Green City: An Introduction

by Kathryn Cholette, Ross Dobson, Kent Gerecke, Marcia Nozick, Roberta Simpson, and Linda Williams

This piece was originally published in Home! A Bioregional Reader, edited by Van Andruss, Christopher Plant, Judith Plant, and Eleanor Wright, New Society Publishers, copyright 1990.

The way we live in cities today is probably the greatest threat to our survival. Cities unconscionably consume resources and spit out horrendous waste. The green city movement does not face this reality by turning to the countryside. It recognizes that most of us live in cities and will continue to do so for some time. It faces up to the reality that cities are basically anti-nature; but instead of writing them off, it looks to ecologize them. Green city sees the city ecologically—in the context of its bioregion and the world.

Another important aspect of green cities is the affirmation of urban life. Beyond the crass recognition that most of us live in cities and will continue to do so, green city thinking accepts social organization in cities as being part of social evolution; thus part of nature.

The focus on practical everyday actions was wonderfully evident at the Green City conference in Chicago, 1989. In the city itself we saw urban gardening as slum busting. And the people at the conference represented actions on recycling, permaculture, neighborhood struggles, industrial reclamation, new jobs in the city, organic gardening, community gardens, housing, recycling research, developing neighborhood economics, preservation of parks, peoples’ architecture, alternative energy systems, tree planting, graywater use, and more than we could recount. There is simply too much here to even attempt a summary. A unique Chicago example, however, is too outstanding to go without special mention: beyond Chicago’s “magnificent mile” lives “Maxworks.”

To envision a green city while living in the wasteland of a neglected, decaying inner-city neighborhood is quite a feat in itself; to actively work towards such a vision against overwhelming odds is indeed a daunting prospect. But that is exactly what a small, dedicated community is doing in the area around Maxwell Street in Chicago, and the result is a project known as Maxworks. To use the term “project” in describing Maxworks does not do justice to the people whose collective vision and energies have created a self-empowered, self-reliant community.
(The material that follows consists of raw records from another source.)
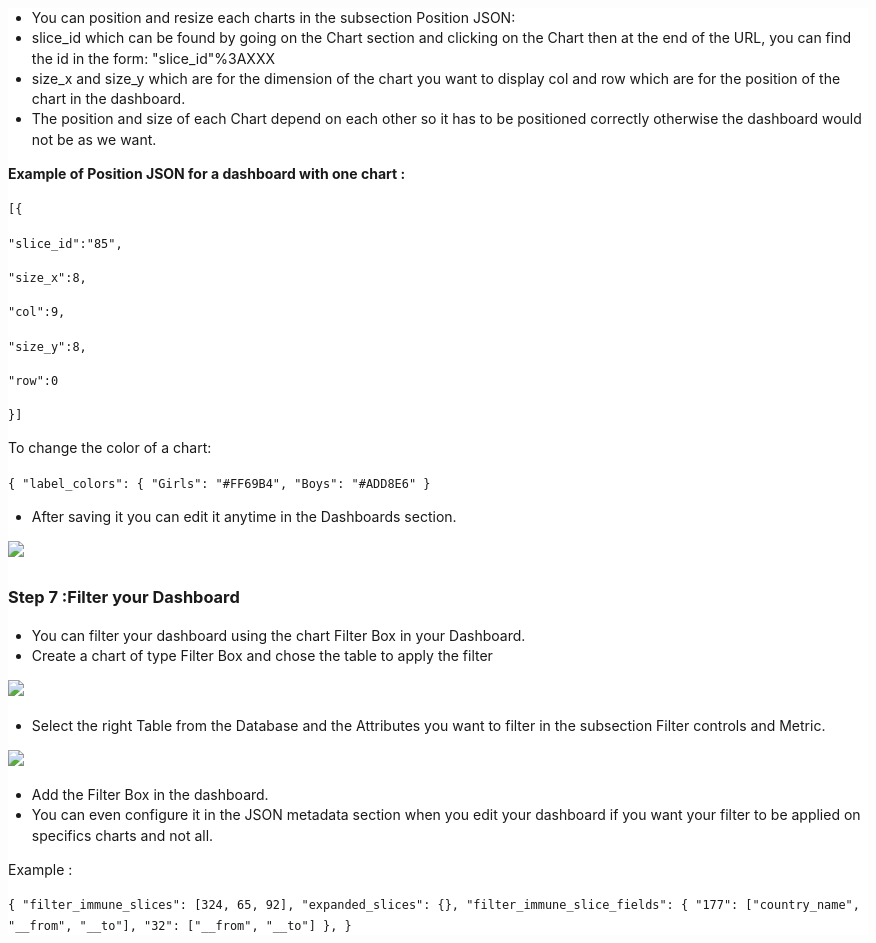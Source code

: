 * You can position and resize each charts in the subsection Position JSON:
* slice\_id which can be found by going on the Chart section and clicking on the Chart then at the end of the URL, you can find the id in the form: "slice\_id"%3AXXX
* size\_x and size\_y which are for the dimension of the chart you want to display col and row which are for the position of the chart in the dashboard.
* The position and size of each Chart depend on each other so it has to be positioned correctly otherwise the dashboard would not be as we want.

**Example of Position JSON for a dashboard with one chart :**

`[{`

`"slice_id":"85",`

`"size_x":8,`

`"col":9,`

`"size_y":8,`

`"row":0`

`}]`

To change the color of a chart:

`{
"label_colors": {
"Girls": "#FF69B4",
"Boys": "#ADD8E6"
}`

* After saving it you can edit it anytime in the Dashboards section.

![](https://lh3.googleusercontent.com/1Ks9T2dRbXlWpFck4ztBclL-EPegqY-mYUJD7zVcZmaJQd1tJs1NBFmIh1DO66fOHXZZudClQRJmyeBqZRyo3GDTCXL9b2mj-wiQ3hrmxv6O9eJcHW5uncJFUt0rgHBd4_7BAk0_gX1aGiXtMQ)

### Step 7 :Filter your Dashboard

* You can filter your dashboard using the chart Filter Box in your Dashboard.
* Create a chart of type Filter Box and chose the table to apply the filter

![](https://lh3.googleusercontent.com/WS6ZYRfoszq06p-hP2O6eRw8y15sDuIRWSqMMYvebfS-q2Fb95hDjrZU54JHM0Q35BsxVMcoCZEZd-9ltnisUgxknOOnxysL9oLh0A0qRfYLLgyc1iPYoMJi4GTnIEOPL_pv4JPRtP7QyNY3Pw)

* Select the right Table from the Database and the Attributes you want to filter in the subsection Filter controls and Metric.  

![](https://lh4.googleusercontent.com/oqqOFIS22MIagVrWU4PBRIrHkEs_f65AyIWqRQLphyCKlqzJI4QT6mC3JWK_LaIXB_BxWplwfnB1gzzxjb_D5I941sNZpDyvpa0eIZZceTKUwVGwbevt2CYa5Lo_s_2qNXMp2sxaYoNEkkcfrw)

* Add the Filter Box in the dashboard.
* You can even configure it in the JSON metadata section when you edit your dashboard if you want your filter to be applied on specifics charts and not all.

Example :

`{
"filter_immune_slices": [324, 65, 92],
"expanded_slices": {},
"filter_immune_slice_fields": {
"177": ["country_name", "__from", "__to"],
"32": ["__from", "__to"]
},
}`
Maxworks operates out of what was an abandoned three-story warehouse in an area where entire city blocks have been neglected to the point where it is no longer feasible for the owners of the buildings to pay taxes. Decaying buildings are simply allowed to deteriorate and are then abandoned. Amidst these conditions, Maxworks obtained an abandoned warehouse and turned it into a neighborhood recycling center, research (tire recycling), and publishing center (Things Green and another newsletter), hostel and residence. Inside, floor to ceiling, are three floors of clothes, books, machinery parts, and household items of every description. Also there are some primitive sleeping spaces on raised platforms wherever there is room. Outside, the yard is divided into collection areas for paper, lumber, glass, scrap metals, tires.

The Maxwell Street area has had a weekend market for over one hundred years. Today it is primarily an open-air recycling market spread out on hundreds of makeshift tables occupying several city blocks. Within this stands the Maxwell area’s “blues tree:” an old tree where people have been gathering every Sunday for over a hundred years to sing and play the Chicago blues. Inspired by this linkage of nature and culture, Maxworks is involved in neighborhood tree planting. A “Rose of Sharon” growing amid the garbage and rubble of a vacant lot is truly an affirmation of life. In the wasteland of a decaying Chicago neighborhood, the people of Maxworks are green urban pioneers.

Excerpted from City Magazine, Vol. 11, No. 1 Summer/Fall 1989.